Learn Psychology Trading journal
Trading Journal (Template + How to Review)
A trading journal is the fastest way to improve as a beginner — not because it makes you “smarter”, but because it shows you what you actually do under pressure.
You don’t need a complex spreadsheet. If you can journal each trade in 1 minute and review patterns weekly, you’ll fix more mistakes than most traders who chase “better strategies”.
Risk warning: This content is for educational purposes only and not financial advice. Forex trading involves risk, and you can lose money.
Trading journal (quick summary)
A trading journal turns trading into feedback. It helps you measure rule-following, spot repeating mistakes, and build consistency without guessing.
- Focus: process first (rules), results second
- Track: risk, entries, exits, and emotions
- Review: weekly patterns beat daily overthinking
- Goal: fewer repeated mistakes, more consistency
Your edge improves when your process becomes measurable.

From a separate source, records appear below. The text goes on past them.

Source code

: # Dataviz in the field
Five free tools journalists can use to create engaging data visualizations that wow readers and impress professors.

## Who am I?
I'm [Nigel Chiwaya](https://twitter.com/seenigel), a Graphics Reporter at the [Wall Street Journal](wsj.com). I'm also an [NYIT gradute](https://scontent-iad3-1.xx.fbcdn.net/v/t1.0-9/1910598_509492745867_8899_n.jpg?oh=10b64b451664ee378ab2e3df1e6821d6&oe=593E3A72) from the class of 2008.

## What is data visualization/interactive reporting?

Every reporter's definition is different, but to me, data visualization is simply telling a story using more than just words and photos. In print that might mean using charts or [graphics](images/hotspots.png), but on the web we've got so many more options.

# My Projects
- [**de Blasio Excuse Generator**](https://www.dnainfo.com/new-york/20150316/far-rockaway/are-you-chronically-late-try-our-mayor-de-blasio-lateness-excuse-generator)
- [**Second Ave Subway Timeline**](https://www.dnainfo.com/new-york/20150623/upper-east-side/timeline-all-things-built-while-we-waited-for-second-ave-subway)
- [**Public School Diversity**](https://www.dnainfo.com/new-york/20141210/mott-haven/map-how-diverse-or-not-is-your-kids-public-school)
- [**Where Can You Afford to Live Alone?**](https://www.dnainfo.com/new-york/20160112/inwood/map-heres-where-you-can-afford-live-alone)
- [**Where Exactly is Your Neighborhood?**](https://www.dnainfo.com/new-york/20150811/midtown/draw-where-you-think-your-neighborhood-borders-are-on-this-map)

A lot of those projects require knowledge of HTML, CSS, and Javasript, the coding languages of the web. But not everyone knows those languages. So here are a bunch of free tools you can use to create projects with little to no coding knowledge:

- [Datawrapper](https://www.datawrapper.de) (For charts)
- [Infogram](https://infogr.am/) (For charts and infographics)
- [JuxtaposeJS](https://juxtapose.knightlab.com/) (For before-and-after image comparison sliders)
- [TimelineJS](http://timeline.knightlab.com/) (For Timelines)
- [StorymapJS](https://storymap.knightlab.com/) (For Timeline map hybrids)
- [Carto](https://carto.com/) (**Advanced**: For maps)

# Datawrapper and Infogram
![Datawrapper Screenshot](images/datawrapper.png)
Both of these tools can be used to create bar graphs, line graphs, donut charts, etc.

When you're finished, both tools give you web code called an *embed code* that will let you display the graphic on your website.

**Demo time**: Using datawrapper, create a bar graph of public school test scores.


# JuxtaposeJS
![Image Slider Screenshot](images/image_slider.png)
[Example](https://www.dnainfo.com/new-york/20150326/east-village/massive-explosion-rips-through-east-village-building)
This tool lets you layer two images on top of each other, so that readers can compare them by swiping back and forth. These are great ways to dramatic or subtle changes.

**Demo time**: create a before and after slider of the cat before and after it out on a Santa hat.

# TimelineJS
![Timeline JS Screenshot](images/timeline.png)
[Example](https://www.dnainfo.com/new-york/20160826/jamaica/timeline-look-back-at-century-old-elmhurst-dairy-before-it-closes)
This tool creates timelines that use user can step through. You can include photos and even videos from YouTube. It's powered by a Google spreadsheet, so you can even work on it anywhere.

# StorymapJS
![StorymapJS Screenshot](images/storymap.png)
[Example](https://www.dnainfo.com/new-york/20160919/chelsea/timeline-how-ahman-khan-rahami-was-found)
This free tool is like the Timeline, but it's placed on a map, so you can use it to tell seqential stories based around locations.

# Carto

Trading journal template (1 minute)
- Pair + direction: buy/sell
- Entry type: market/limit/stop
- Stop loss and take profit: planned before entry
- Risk per trade: € and %
- Reason for entry: 1 sentence
- Did I follow rules? yes/no
- Emotion level: calm / stressed / tilted
- Lesson learned: 1 line
What to track as a beginner
- Rule-following rate: how often you actually follow your plan.
- Average risk per trade: consistency from trade to trade.
- Common mistakes: FOMO, early exits, moving stops.
Review your journal
The journal becomes powerful when you review it. Once per week, scan your last trades and look for one improvement to focus on next week.
- Pick one mistake: the most frequent or most expensive.
- Pick one rule: a simple “if/then” rule to prevent it.
- Track it: measure if it improves over the next 10–20 trades.
Beginner tip
Keep it simple. A journal should take 1-3 minutes, not 30.